Everyone agrees that under normal circumstances, in-person classroom learning is best. With the surge in COVID-19 infections, circumstances are anything but normal. Centers for Disease Control Director Dr. Robert Redfield has warned that the next three months will be “the most difficult” in public health history.
With vaccines for educators and the general public not available until after the New Year, we must act now to prevent the further spread of the virus. Now is the time to hit pause and shift to full-time remote learning in our schools until mid-January. Public safety and education should never be an experiment or a gamble — we need caution and common sense from the state.
Dr. Anthony Fauci and other infectious disease experts are warning that the next potential surge over the holidays could lead to a dark January. “We don’t need to cancel Christmas,” Fauci said, but people should rein in their festivities or we will see another big surge. “What I am saying is that we need to be really careful.”
Former FDA head Dr. Scott Gottlieb, who regularly joins Gov. Ned Lamont’s daily coronavirus briefings, warns that U.S. deaths will near 400,000 by the end of January. “As bad as things are right now, they’re going to get a lot worse.”
The governor and education commissioner have said repeatedly that they want to keep schools open for “as long as we can.” That time has come. The original state guidelines said that current infection rates in the state would “favor moving to remote learning.” The state changed those guidelines in October to say that high infection rates mean “less in-person learning.” Every day, virus outbreaks are forcing schools to reassess whether they can safely continue in-person learning; many are closing. Even European countries once seen as success stories for keeping schools open, such as Germany and the Netherlands, are changing course and closing their schools.
Let’s face facts: In the midst of a pandemic, schools are not the safest place for children or educators. School districts and local health departments are struggling to keep up with contact tracing as the number of new community and school cases overwhelms the health departments. Most schools have inadequate ventilation systems, persistent and worsening shortages of teachers and staff who are ill or quarantining, and a troubling lack of consistency in COVID-19 reporting and safety protocols.

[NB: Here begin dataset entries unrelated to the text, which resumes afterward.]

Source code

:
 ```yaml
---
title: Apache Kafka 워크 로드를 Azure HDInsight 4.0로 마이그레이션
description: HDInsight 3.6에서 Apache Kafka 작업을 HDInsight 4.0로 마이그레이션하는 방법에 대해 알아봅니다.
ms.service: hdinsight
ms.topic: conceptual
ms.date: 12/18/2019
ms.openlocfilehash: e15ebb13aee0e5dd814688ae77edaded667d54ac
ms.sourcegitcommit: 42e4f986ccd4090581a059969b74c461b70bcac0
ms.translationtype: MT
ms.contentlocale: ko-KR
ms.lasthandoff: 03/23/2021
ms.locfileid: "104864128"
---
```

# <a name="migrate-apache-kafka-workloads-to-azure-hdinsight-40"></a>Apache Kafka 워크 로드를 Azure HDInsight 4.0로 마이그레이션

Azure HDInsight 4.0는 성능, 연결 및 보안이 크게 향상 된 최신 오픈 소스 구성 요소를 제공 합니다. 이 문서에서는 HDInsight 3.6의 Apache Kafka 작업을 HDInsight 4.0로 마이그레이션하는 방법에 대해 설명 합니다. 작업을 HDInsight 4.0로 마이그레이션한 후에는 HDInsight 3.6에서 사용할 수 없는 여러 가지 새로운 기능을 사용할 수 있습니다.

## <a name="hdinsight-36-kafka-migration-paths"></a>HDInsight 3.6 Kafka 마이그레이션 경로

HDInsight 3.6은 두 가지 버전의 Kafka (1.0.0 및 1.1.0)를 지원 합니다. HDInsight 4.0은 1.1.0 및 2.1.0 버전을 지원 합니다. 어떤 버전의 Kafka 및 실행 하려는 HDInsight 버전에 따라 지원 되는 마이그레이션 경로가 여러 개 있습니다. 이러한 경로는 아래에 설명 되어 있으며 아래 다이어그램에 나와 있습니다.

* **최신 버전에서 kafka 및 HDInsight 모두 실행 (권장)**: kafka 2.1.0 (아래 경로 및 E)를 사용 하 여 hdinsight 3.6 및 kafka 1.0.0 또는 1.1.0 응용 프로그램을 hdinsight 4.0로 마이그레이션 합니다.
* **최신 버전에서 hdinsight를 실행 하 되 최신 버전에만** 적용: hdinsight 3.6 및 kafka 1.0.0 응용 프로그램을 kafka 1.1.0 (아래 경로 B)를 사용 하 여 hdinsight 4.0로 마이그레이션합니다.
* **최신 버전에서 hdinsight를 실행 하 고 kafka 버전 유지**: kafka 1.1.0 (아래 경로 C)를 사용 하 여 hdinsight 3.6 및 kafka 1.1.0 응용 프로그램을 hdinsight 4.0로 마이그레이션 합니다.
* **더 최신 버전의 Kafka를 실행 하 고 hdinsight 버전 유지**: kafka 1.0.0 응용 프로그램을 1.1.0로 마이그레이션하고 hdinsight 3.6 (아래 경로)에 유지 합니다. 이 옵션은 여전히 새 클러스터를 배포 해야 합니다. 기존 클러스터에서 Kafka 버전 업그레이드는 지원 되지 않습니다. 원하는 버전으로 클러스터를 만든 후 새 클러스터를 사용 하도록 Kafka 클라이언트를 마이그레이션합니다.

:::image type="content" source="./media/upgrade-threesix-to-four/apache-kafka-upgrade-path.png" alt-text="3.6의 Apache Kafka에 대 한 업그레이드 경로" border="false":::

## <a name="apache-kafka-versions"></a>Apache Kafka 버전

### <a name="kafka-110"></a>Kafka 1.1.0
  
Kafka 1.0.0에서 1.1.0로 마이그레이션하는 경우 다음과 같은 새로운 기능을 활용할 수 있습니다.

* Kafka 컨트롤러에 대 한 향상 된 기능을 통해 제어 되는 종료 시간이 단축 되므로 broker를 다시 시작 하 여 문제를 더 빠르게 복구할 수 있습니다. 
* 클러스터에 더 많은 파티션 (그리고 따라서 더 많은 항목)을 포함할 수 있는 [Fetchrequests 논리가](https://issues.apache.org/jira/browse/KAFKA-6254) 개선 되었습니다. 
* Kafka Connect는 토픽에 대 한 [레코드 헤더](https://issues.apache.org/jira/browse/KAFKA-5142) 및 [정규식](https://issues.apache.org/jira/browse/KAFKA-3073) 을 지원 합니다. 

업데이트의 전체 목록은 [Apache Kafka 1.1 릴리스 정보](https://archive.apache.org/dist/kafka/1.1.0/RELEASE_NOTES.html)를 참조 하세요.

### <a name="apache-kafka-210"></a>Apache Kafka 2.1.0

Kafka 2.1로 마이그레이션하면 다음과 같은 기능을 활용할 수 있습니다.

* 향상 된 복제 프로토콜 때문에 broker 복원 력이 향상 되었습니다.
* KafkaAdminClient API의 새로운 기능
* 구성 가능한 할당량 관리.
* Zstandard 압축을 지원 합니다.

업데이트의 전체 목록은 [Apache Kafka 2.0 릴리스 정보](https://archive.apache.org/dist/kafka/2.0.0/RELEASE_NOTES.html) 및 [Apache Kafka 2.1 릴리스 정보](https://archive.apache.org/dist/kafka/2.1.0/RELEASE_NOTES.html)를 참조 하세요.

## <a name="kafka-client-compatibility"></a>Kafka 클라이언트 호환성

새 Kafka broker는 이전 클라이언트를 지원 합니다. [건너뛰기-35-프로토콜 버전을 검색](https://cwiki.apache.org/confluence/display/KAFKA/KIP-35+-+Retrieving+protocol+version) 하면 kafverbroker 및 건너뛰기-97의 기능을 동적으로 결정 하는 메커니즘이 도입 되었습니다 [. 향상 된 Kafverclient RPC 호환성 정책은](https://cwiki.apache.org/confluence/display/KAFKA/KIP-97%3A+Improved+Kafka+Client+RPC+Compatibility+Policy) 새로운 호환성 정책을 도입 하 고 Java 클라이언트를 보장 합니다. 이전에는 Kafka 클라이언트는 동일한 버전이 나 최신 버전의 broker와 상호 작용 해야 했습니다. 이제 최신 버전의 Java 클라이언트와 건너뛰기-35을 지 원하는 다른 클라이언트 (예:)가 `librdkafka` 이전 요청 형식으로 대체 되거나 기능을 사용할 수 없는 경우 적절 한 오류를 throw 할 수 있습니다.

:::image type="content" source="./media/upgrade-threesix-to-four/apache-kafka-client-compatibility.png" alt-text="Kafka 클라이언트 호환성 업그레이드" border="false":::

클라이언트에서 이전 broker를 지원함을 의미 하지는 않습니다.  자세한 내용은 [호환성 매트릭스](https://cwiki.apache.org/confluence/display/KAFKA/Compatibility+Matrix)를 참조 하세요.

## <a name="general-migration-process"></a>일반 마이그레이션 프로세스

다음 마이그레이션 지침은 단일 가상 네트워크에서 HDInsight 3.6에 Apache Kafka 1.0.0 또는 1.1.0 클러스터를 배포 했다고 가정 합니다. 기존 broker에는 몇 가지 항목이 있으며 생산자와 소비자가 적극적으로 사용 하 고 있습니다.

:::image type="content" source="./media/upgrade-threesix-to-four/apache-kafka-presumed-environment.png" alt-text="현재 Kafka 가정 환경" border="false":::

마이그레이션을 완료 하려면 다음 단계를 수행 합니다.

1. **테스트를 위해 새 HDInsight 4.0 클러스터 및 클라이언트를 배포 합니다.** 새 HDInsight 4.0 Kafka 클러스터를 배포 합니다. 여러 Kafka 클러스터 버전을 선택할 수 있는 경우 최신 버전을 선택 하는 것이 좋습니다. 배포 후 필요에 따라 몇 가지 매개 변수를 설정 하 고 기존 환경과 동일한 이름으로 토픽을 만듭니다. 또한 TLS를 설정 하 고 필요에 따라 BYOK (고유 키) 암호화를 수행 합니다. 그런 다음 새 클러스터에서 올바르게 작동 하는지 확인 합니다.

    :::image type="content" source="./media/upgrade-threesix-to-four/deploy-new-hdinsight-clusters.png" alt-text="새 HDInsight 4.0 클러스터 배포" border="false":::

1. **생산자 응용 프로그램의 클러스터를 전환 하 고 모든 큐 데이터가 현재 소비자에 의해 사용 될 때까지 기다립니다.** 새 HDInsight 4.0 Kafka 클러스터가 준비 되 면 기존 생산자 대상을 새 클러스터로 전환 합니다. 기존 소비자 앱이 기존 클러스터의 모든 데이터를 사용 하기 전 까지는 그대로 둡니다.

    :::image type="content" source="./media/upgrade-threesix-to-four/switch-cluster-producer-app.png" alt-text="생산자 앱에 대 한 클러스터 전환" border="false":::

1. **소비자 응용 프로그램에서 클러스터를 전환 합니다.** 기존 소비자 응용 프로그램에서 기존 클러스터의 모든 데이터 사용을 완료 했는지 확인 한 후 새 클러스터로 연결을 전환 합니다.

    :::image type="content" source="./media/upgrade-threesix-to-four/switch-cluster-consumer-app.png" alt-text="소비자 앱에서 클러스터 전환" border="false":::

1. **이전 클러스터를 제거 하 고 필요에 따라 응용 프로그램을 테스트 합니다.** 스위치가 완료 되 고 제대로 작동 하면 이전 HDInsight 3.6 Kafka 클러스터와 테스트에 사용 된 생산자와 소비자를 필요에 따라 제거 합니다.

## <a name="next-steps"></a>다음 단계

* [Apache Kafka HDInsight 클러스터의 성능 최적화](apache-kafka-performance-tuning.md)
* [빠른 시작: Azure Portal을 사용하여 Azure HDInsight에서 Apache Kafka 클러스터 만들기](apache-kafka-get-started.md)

While dozens of schools have taken proactive steps to move to all-distance learning through mid-January, our state remains a patchwork of partially opened districts, hybrid and fully remote learning. School districts must be spared the daily decisions about whether and when to close — decisions that often come too late, disrupt routines and schedules, and add to the stress and anxiety already rampant in our communities.
Rather than wait for another surge after the winter break, one that could put countless members of the education community at risk, the state must be proactive and pause in-person learning until after the holiday spike. It will provide a layer of safety that all Connecticut residents desperately need and deserve.